Axle Munshine est désespéré et suicidaire. Il se rend sur la Planète du Jeu, Last Vega, « l'endroit le plus fou que l'on puisse imaginer, à condition d'avoir l'imagination malade » — toute ressemblance avec une certaine ville américaine est évidemment voulue. Il souhaite en finir avec la vie en jouant au « poker tueur », une variante complexe et mortelle du célèbre jeu de cartes, qui devient, sous la plume de Christian Godard, une métaphore de la vie : « Ainsi, partout, vont les choses. Le hasard vous distribue les cartes, le temps ne vous est jamais laissé de savoir comment les utiliser, et il faut jouer sans connaître toutes les règles. » Mais le premier adversaire d'Axle est un extraordinaire conteur qui échange sa propre vie contre une légende, celle de la planète Amnioth, qu'on dit creuse comme un ventre où l'on pénétrerait par une faille nommée la « vulve ». Au cœur de cette planète se situerait un autre univers où chacun est assurée de rencontrer la femme de ses rêves...
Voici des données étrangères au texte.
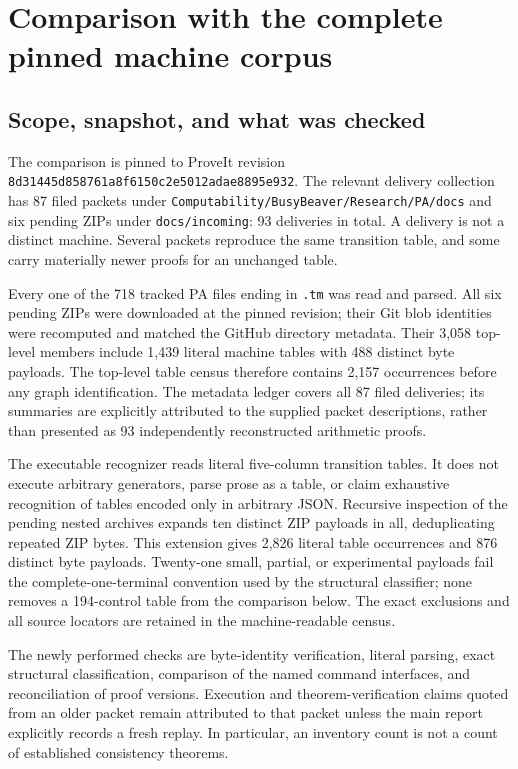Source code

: \section{Comparison with the complete pinned machine corpus}
\label{sec:corpus-comparison}

\subsection{Scope, snapshot, and what was checked}

The comparison is pinned to ProveIt revision
\texttt{8d31445d858761a8f6150c2e5012adae8895e932}.
The relevant delivery collection has 87 filed packets under
\texttt{Computability/BusyBeaver/Research/PA/docs} and six pending ZIPs
under \texttt{docs/incoming}: 93 deliveries in total. A delivery is not
a distinct machine. Several packets reproduce the same transition table,
and some carry materially newer proofs for an unchanged table.

Every one of the 718 tracked PA files ending in \texttt{.tm} was read and
parsed. All six pending ZIPs were downloaded at the pinned revision; their
Git blob identities were recomputed and matched the GitHub directory
metadata. Their 3,058 top-level members include 1,439 literal machine tables
with 488 distinct byte payloads. The top-level table census therefore
contains 2,157 occurrences before any graph identification. The metadata
ledger covers all 87 filed deliveries; its summaries are explicitly
attributed to the supplied packet descriptions, rather than presented as
93 independently reconstructed arithmetic proofs.

The executable recognizer reads literal five-column transition tables. It
does not execute arbitrary generators, parse prose as a table, or claim
exhaustive recognition of tables encoded only in arbitrary JSON. Recursive
inspection of the pending nested archives expands ten distinct ZIP payloads
in all, deduplicating repeated ZIP bytes. This extension gives 2,826 literal
table occurrences and 876 distinct byte payloads. Twenty-one small,
partial, or experimental payloads fail the complete-one-terminal convention
used by the structural classifier; none removes a 194-control table from
the comparison below. The exact exclusions and all source locators are
retained in the machine-readable census.

The newly performed checks are byte-identity verification, literal parsing,
exact structural classification, comparison of the named command interfaces,
and reconciliation of proof versions. Execution and theorem-verification
claims quoted from an older packet remain attributed to that packet unless
the main report explicitly records a fresh replay. In particular, an
inventory count is not a count of established consistency theorems.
Comment Axle pourrait-il laisser passer cette mince chance de retrouver sa Chimeer ? Il embarque donc pour Amnioth, planète qu'il découvre ravagée par la « guerre des bonkes ». Les hommes y travaillent et y combattent au nom de diverses bonkes qui, en échange, leur fournissent un « compte ». Celui-ci leur permet, grâce à une carte de crédit, d'obtenir leur dose de « survisève », une drogue qui leur est devenue indispensable. Si un homme tente de résister à ce système, il subit la « clôture de compte » et la terrible « famine » que provoque le sevrage en survisève... La métaphore est aussi claire qu'astucieuse : les mystérieuses « bonkes » sont des projections de nos « banques » et le système ainsi critiqué n'est autre que notre propre société. La satire est originale et amusante, sans pesanteur inutile.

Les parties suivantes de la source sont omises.